The collaboration will touch on a series of new projects, such as developing new techniques to measure and record nitrous oxide and methane releases from wastewater treatment sites, which could lead to establishing new, more accurate, international measurement standards in this area.
The utilities will also transform one of Severn Trent’s wastewater treatment facilities in the U.K. into a net-zero hub, dedicated to researching and testing the latest carbon neutral wastewater treatment technologies at an industrial scale.
Severn Trent has already invested in a Resource Recovery and Innovation Centre, which explores technologies to reduce and remove emissions – including Europe’s largest anaerobic treatment process that uses less air and energy and has less embedded carbon.

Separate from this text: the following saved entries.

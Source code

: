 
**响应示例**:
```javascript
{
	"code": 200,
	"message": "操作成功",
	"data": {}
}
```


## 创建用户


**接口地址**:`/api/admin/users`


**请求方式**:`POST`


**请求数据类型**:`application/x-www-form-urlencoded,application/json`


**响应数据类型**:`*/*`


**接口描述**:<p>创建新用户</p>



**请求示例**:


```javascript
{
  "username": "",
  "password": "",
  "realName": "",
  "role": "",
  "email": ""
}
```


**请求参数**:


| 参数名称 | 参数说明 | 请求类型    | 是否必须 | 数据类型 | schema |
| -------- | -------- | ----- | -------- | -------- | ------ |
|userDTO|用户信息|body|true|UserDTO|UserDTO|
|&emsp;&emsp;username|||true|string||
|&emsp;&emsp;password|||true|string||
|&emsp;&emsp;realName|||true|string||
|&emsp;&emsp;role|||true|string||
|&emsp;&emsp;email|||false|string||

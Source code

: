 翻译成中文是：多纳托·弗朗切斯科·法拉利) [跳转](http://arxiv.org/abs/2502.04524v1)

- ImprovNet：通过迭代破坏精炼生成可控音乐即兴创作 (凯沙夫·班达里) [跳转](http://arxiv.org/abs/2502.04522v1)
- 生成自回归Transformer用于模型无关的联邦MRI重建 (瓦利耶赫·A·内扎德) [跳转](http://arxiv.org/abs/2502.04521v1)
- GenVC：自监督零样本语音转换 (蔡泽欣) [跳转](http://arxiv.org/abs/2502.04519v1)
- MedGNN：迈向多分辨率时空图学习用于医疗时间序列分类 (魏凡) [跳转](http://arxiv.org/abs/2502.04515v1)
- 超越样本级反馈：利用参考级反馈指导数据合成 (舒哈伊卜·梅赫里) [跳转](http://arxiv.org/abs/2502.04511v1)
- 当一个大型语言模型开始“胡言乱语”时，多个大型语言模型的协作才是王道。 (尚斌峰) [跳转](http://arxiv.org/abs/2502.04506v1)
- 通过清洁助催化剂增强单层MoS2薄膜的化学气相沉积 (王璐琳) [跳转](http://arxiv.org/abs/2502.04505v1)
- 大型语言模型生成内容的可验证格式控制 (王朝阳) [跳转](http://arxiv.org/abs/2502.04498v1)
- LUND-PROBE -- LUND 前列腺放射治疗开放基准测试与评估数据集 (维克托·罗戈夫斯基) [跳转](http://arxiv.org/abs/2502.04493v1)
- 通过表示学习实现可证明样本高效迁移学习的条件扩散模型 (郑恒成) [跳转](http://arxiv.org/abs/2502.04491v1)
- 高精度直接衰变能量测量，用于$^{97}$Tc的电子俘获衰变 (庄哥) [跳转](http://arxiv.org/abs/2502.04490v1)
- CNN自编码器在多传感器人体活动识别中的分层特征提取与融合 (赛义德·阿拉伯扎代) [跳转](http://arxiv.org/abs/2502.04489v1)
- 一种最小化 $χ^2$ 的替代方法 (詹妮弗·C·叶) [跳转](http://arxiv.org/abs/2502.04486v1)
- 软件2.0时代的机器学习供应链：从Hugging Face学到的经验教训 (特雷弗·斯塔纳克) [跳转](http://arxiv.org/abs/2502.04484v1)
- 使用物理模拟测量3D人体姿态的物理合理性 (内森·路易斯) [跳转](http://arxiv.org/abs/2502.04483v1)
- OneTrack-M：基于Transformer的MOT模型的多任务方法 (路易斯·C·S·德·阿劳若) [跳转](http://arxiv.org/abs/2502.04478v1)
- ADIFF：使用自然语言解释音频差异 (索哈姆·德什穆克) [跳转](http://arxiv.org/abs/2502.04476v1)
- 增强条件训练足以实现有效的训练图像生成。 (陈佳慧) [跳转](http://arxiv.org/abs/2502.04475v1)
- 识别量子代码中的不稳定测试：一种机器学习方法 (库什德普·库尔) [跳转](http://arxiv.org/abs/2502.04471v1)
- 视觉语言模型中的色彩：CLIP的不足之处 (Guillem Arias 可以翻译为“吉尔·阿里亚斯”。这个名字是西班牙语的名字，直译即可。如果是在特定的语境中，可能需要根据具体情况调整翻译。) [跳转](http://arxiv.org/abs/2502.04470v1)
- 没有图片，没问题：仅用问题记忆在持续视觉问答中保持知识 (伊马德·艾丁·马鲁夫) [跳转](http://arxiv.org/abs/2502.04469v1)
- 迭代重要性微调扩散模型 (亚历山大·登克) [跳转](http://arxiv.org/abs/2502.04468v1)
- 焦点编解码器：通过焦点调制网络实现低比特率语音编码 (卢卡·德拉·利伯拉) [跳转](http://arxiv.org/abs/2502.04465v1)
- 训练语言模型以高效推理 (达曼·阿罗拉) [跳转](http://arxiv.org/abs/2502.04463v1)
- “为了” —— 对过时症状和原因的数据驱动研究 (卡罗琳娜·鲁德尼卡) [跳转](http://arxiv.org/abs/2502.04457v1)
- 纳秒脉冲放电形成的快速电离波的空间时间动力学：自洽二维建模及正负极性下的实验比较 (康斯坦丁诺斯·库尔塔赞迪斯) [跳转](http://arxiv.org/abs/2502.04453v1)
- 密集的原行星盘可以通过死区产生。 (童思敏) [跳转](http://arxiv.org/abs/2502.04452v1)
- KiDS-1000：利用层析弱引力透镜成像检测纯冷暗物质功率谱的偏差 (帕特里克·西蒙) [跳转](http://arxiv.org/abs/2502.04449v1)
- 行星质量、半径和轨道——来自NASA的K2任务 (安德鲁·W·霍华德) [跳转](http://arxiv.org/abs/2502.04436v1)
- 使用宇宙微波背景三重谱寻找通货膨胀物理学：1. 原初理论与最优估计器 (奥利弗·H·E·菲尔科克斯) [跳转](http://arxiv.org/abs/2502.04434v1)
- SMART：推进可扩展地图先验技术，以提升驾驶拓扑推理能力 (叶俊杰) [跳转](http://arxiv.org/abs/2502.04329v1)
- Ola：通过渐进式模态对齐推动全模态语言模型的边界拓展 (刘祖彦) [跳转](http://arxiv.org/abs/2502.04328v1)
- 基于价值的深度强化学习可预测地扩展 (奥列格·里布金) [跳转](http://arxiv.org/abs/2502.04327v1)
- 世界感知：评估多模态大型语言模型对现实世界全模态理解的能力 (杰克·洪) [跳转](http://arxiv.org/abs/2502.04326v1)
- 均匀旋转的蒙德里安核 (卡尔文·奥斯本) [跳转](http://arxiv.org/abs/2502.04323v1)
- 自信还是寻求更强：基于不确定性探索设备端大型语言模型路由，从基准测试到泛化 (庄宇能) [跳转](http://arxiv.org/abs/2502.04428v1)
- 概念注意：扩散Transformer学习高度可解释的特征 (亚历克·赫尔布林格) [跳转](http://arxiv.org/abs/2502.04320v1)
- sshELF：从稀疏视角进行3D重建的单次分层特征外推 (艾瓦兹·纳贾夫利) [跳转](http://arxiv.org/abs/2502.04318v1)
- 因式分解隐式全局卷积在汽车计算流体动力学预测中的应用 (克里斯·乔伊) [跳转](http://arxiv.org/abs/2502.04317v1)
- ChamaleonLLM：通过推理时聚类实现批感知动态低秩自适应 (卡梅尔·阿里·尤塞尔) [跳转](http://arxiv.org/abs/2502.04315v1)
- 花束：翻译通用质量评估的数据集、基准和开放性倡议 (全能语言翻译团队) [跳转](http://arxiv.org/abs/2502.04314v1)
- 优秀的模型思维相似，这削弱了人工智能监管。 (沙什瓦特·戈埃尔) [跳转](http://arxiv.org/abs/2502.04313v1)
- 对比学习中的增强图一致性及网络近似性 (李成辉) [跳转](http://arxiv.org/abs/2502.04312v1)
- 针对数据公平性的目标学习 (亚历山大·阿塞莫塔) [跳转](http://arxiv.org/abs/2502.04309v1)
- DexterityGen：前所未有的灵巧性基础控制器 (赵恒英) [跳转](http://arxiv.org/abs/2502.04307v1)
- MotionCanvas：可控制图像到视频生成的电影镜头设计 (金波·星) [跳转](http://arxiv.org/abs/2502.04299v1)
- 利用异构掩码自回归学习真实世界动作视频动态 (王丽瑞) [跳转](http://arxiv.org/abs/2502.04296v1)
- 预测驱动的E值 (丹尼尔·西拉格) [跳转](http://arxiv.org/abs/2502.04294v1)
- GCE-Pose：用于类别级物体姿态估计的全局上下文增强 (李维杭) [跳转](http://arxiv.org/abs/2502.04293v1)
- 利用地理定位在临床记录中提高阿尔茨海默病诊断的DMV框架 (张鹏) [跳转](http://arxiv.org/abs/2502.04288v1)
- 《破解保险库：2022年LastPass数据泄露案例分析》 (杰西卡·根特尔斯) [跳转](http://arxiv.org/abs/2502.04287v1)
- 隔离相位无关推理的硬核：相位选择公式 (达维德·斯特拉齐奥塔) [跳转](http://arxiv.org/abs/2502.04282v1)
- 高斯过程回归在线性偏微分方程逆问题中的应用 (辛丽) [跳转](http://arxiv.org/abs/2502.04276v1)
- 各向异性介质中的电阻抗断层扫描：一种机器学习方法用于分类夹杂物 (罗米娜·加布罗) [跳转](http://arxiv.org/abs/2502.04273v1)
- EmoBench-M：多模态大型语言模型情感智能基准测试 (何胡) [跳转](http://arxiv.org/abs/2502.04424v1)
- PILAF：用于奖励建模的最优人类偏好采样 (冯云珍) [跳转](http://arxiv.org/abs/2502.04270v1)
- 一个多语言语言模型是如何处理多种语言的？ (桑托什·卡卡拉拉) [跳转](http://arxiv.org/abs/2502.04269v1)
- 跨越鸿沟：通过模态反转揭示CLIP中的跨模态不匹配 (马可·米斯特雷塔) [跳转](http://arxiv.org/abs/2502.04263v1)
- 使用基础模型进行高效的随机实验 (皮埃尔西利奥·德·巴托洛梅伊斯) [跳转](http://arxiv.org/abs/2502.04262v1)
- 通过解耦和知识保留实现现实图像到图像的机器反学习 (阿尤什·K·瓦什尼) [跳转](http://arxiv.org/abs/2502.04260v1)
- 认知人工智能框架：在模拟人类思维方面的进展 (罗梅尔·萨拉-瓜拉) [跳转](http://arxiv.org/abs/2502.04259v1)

The U.K. company is also using drones to detect methane as part of sector-leading trials to measure process emissions.
Additionally, the three companies will explore the potential for employment secondments so that talent and expertise can be shared and developed around the alliance and across the world, providing well-rounded international professional development and enabling the exchange of fresh ideas.
“Aarhus Vand’s purpose is to create health through clean water for people and the planet. The planet has a fever and many people are affected by too little and too much water in the wrong places,” said Claus Homann, chief strategy officer for Aarhus Vand. “As water companies, we can both take local — and contribute to global — initiatives, and it is urgent to create climate-neutral solutions.”
Homann said he wants the alliance to focus on climate neutrality, what the water company of the future will be, energy production, CO2 and nitrous oxide, and which part of circular resource systems make activities truly sustainable.
“Radical innovation requires participants with great diversity, different expertise, curiosity, ambition and trust-building, precisely the characteristics of our partners in the U.K. and Australia,” added Homann.
Melbourne Water has a history of on-site renewable electricity generation, including harnessing biogas from its wastewater treatment plants, the power of water and gravity via mini-hydro throughout its water supply network and through two large-scale solar facilities. This combined with procurement of renewable electricity may support Melbourne Water being 100% renewable by 2025.
“We are in the decade that matters when the actions we take now will define our future,” said Nerina Di Lorenzo, managing director of Melbourne Water.